The &Jutarnji List& daily praised the "trio who earn their bread in Croatian league stadiums, playing often in an obscure atmosphere in front of one or two thousand fans".
While the nation of 3.9 million people has enjoyed success internationally, at home it is struggling with hooliganism, corruption and poor infrastructure.
A stand of Dinamo's Maksimir stadium has been closed since March 2020, when it was damaged by a powerful earthquake that hit Zagreb.
Since Croatia gained independence from Yugoslavia in 1991, the club has dominated Croatian football, winning 23 national championships and 16 cups.
Dinamo have failed to win the title just once since 2006, when Rijeka took the honours in 2017.
"Dinamo as a word symbolises force, power.
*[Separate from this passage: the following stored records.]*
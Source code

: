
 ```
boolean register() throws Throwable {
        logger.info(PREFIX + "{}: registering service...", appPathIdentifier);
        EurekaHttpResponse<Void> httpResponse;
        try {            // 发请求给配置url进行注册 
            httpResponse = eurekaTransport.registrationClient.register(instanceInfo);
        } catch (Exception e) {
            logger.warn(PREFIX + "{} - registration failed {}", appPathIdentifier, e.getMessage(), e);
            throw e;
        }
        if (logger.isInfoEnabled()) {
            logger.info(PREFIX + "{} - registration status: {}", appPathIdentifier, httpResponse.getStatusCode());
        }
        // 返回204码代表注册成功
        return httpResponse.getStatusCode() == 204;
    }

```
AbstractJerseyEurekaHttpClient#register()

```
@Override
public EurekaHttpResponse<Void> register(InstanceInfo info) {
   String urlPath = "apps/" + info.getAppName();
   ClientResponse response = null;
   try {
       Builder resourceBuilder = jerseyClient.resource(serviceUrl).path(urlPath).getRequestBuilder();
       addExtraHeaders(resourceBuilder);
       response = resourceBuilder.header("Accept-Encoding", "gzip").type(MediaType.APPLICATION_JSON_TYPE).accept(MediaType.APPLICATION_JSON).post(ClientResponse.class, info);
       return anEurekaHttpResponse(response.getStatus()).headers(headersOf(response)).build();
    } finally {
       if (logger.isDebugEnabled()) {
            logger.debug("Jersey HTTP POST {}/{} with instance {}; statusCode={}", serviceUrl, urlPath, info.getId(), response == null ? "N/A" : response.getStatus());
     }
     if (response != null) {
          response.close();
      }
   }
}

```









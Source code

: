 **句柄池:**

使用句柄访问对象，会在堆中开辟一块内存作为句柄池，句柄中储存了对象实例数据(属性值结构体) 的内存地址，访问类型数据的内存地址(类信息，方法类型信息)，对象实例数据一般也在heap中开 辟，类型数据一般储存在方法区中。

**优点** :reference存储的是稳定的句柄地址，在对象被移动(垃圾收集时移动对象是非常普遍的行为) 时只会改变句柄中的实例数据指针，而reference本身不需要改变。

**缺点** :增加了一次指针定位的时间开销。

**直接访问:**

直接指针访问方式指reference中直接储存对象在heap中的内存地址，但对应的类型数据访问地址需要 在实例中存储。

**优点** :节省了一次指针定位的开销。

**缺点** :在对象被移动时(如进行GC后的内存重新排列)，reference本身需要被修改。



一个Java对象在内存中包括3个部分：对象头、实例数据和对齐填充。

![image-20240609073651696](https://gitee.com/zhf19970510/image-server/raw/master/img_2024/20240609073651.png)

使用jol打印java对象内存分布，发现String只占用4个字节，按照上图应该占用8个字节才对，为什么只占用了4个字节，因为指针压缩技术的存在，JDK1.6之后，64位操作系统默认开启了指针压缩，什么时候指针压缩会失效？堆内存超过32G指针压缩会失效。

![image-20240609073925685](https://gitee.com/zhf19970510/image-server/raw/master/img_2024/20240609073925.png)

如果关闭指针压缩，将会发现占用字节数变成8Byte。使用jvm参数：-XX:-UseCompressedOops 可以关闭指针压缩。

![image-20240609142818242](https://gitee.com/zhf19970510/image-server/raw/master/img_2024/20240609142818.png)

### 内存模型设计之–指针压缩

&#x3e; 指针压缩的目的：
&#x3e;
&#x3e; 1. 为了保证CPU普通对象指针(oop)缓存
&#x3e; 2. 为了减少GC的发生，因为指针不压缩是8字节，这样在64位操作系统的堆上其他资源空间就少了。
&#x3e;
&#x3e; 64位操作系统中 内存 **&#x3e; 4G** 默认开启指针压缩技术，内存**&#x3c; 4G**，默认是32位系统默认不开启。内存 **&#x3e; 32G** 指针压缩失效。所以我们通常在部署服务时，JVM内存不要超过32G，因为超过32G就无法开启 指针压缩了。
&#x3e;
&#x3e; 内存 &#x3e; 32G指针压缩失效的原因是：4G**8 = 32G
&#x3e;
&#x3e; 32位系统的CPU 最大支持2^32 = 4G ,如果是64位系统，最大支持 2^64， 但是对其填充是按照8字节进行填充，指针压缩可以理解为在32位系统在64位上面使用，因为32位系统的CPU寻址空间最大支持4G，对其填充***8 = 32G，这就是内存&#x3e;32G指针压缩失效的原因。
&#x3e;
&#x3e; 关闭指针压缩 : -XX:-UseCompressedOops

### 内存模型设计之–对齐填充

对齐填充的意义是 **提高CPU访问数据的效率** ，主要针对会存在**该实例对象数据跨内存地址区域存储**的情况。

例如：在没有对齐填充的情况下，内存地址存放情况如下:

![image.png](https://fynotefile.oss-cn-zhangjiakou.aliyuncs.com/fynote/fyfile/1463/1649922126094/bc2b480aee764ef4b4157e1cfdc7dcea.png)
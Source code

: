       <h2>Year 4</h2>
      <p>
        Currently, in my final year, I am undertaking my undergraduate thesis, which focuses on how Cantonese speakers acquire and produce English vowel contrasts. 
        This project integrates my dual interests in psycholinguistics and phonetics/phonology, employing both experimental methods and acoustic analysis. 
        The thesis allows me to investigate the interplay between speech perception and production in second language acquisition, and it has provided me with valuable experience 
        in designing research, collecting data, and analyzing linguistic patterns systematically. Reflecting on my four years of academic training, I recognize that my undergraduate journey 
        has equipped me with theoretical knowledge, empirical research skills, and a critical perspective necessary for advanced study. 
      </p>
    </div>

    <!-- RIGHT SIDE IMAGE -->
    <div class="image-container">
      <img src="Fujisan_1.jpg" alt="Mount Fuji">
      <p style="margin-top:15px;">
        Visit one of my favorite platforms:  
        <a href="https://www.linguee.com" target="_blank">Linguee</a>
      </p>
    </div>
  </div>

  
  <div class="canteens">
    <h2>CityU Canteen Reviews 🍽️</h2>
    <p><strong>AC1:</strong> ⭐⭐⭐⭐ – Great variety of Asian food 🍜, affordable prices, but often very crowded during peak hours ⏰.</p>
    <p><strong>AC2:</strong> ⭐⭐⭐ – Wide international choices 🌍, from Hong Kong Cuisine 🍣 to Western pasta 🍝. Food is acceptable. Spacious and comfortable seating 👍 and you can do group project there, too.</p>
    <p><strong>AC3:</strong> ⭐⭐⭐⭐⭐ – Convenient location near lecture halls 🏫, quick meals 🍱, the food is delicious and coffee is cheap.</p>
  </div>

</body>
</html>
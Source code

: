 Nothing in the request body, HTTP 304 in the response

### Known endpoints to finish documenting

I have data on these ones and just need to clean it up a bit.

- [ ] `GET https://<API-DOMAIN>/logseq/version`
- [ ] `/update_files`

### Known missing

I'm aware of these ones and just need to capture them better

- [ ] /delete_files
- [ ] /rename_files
And Dinamo Zagreb is the source of the energy of Croatia's squad," said prominent Croatian sports journalist Dean Bauer.
Talent production line
Another Dinamo player, Josip Sutalo, is a fringe member of the squad in Qatar.
Eight other players in the squad came through the ranks at Dinamo, including the midfield trio spearheaded by Real Madrid superstar and 2018 Ballon d'Or winner Modric, with Mateo Kovacic and Marcelo Brozovic.
The other Dinamo products are Andrej Kramaric and Lovro Majer, outstanding 20-year-old centre-back Josko Gvardiol and defenders Dejan Lovren and Borna Sosa.
Although Dinamo were not Livakovic's first club, he arrived there in 2015 at the age of 20.
Many of Croatia's biggest names of the past – Zvonimir Boban, Robert Prosinceki, Dario Simic, Vedran Corluka or Niko Kranjcar – also started at Dinamo.
Brazil-born striker Eduardo da Silva, who scored 29 goals in 64 appearance for Croatia, arrived at Dinamo as a 15-year-old and played there from 1999 until 2007.
Dinamo's football school is considered the best in the country and the most talented young players clamour for a place in it.
Besides the school, Dinamo have developed a scouting network at home and in neighbouring Bosnia.
But Dinamo Zagreb is also known for its controversial former boss Zdravko Mamic, sentenced to jail over a multimillion-euro corruption case, who is still widely perceived as the strongman of Croatian football.
Mamic, who is hiding in Bosnia where he fled just ahead of the verdict, was Dinamo executive vice-president from 2003 until 2016.
In 2018, Mamic was sentenced to six years and six months in jail.
He was found guilty along with his brother and former Dinamo coach Zoran Mamic, as well as a former club director and a tax inspector, of graft which cost Dinamo more than 15 million euros ($16 million) and the state 1.5 million euros.
The cash was embezzled through fictitious deals related to the transfers of players, notably for Modric and Lovren.
Although Mamic is not officially linked with the club any more, according to local media reports all important decisions relating to Dinamo still go through him.
Despite his conviction, experts say that Mamic has managed to create a well-organised club which has become the nucleus of the country's international success.
Dinamo are now heading towards their 24th title led by Ante Cacic, who was Croatia coach from 2015 to 2017 when he was succeeded by current national coach Zlatko Dalic.